=== DATA FOR ANALYSIS ===

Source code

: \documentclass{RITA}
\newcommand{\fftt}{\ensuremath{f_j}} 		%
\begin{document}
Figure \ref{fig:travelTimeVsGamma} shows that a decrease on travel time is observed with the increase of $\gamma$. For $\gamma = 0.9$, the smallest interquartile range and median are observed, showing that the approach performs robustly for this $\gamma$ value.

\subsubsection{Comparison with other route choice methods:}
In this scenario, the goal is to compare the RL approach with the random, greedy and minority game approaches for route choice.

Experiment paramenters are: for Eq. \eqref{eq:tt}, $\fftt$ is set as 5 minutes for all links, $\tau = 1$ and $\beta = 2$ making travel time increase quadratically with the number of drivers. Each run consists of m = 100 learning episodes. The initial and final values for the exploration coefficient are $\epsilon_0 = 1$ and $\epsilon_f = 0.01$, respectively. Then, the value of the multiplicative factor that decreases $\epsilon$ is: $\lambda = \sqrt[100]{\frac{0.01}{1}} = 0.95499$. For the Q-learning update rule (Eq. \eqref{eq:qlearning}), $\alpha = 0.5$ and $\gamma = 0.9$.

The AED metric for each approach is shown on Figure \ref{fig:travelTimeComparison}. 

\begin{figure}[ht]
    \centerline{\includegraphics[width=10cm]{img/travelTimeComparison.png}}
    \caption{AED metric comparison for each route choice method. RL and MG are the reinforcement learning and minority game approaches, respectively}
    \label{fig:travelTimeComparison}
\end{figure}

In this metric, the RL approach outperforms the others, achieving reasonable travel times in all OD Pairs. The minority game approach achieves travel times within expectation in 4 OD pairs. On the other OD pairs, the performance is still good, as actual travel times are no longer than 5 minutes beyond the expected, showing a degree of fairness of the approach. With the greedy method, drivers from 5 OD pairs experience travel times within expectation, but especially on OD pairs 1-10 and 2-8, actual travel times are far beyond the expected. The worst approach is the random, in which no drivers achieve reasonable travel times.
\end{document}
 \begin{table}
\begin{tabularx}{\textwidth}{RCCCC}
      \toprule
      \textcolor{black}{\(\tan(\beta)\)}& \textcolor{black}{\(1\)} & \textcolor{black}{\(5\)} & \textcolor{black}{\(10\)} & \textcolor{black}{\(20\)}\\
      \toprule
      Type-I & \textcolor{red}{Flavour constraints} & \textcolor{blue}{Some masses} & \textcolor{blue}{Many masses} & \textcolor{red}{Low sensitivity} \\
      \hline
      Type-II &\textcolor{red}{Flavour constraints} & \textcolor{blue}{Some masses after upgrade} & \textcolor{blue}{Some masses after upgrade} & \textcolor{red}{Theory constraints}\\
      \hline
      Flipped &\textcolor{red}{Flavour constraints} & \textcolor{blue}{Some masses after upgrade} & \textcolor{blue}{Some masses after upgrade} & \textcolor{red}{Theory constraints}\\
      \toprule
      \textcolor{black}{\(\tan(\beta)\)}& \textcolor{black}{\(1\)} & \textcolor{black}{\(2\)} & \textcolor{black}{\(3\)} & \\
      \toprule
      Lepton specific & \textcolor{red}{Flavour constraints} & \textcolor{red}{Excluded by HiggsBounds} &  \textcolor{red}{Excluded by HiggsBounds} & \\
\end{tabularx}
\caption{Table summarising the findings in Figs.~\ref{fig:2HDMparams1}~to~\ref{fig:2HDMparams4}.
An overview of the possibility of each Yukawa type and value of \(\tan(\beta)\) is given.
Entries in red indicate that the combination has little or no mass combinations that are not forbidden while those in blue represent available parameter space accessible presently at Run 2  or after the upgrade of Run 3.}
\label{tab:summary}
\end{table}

===

ASSIGNED TASK =>
Give back the complete data, each line unchanged.

TASK RESULT =>
Source code

: \documentclass{RITA}
\newcommand{\fftt}{\ensuremath{f_j}} 		%
\begin{document}
Figure \ref{fig:travelTimeVsGamma} shows that a decrease on travel time is observed with the increase of $\gamma$. For $\gamma = 0.9$, the smallest interquartile range and median are observed, showing that the approach performs robustly for this $\gamma$ value.

\subsubsection{Comparison with other route choice methods:}
In this scenario, the goal is to compare the RL approach with the random, greedy and minority game approaches for route choice.

Experiment paramenters are: for Eq. \eqref{eq:tt}, $\fftt$ is set as 5 minutes for all links, $\tau = 1$ and $\beta = 2$ making travel time increase quadratically with the number of drivers. Each run consists of m = 100 learning episodes. The initial and final values for the exploration coefficient are $\epsilon_0 = 1$ and $\epsilon_f = 0.01$, respectively. Then, the value of the multiplicative factor that decreases $\epsilon$ is: $\lambda = \sqrt[100]{\frac{0.01}{1}} = 0.95499$. For the Q-learning update rule (Eq. \eqref{eq:qlearning}), $\alpha = 0.5$ and $\gamma = 0.9$.

The AED metric for each approach is shown on Figure \ref{fig:travelTimeComparison}. 

\begin{figure}[ht]
    \centerline{\includegraphics[width=10cm]{img/travelTimeComparison.png}}
    \caption{AED metric comparison for each route choice method. RL and MG are the reinforcement learning and minority game approaches, respectively}
    \label{fig:travelTimeComparison}
\end{figure}

In this metric, the RL approach outperforms the others, achieving reasonable travel times in all OD Pairs. The minority game approach achieves travel times within expectation in 4 OD pairs. On the other OD pairs, the performance is still good, as actual travel times are no longer than 5 minutes beyond the expected, showing a degree of fairness of the approach. With the greedy method, drivers from 5 OD pairs experience travel times within expectation, but especially on OD pairs 1-10 and 2-8, actual travel times are far beyond the expected. The worst approach is the random, in which no drivers achieve reasonable travel times.
\end{document}
 \begin{table}
\begin{tabularx}{\textwidth}{RCCCC}
      \toprule
      \textcolor{black}{\(\tan(\beta)\)}& \textcolor{black}{\(1\)} & \textcolor{black}{\(5\)} & \textcolor{black}{\(10\)} & \textcolor{black}{\(20\)}\\
      \toprule
      Type-I & \textcolor{red}{Flavour constraints} & \textcolor{blue}{Some masses} & \textcolor{blue}{Many masses} & \textcolor{red}{Low sensitivity} \\
      \hline
      Type-II &\textcolor{red}{Flavour constraints} & \textcolor{blue}{Some masses after upgrade} & \textcolor{blue}{Some masses after upgrade} & \textcolor{red}{Theory constraints}\\
      \hline
      Flipped &\textcolor{red}{Flavour constraints} & \textcolor{blue}{Some masses after upgrade} & \textcolor{blue}{Some masses after upgrade} & \textcolor{red}{Theory constraints}\\
      \toprule
      \textcolor{black}{\(\tan(\beta)\)}& \textcolor{black}{\(1\)} & \textcolor{black}{\(2\)} & \textcolor{black}{\(3\)} & \\
      \toprule
      Lepton specific & \textcolor{red}{Flavour constraints} & \textcolor{red}{Excluded by HiggsBounds} &  \textcolor{red}{Excluded by HiggsBounds} & \\
\end{tabularx}
\caption{Table summarising the findings in Figs.~\ref{fig:2HDMparams1}~to~\ref{fig:2HDMparams4}.
An overview of the possibility of each Yukawa type and value of \(\tan(\beta)\) is given.
Entries in red indicate that the combination has little or no mass combinations that are not forbidden while those in blue represent available parameter space accessible presently at Run 2  or after the upgrade of Run 3.}
\label{tab:summary}
\end{table}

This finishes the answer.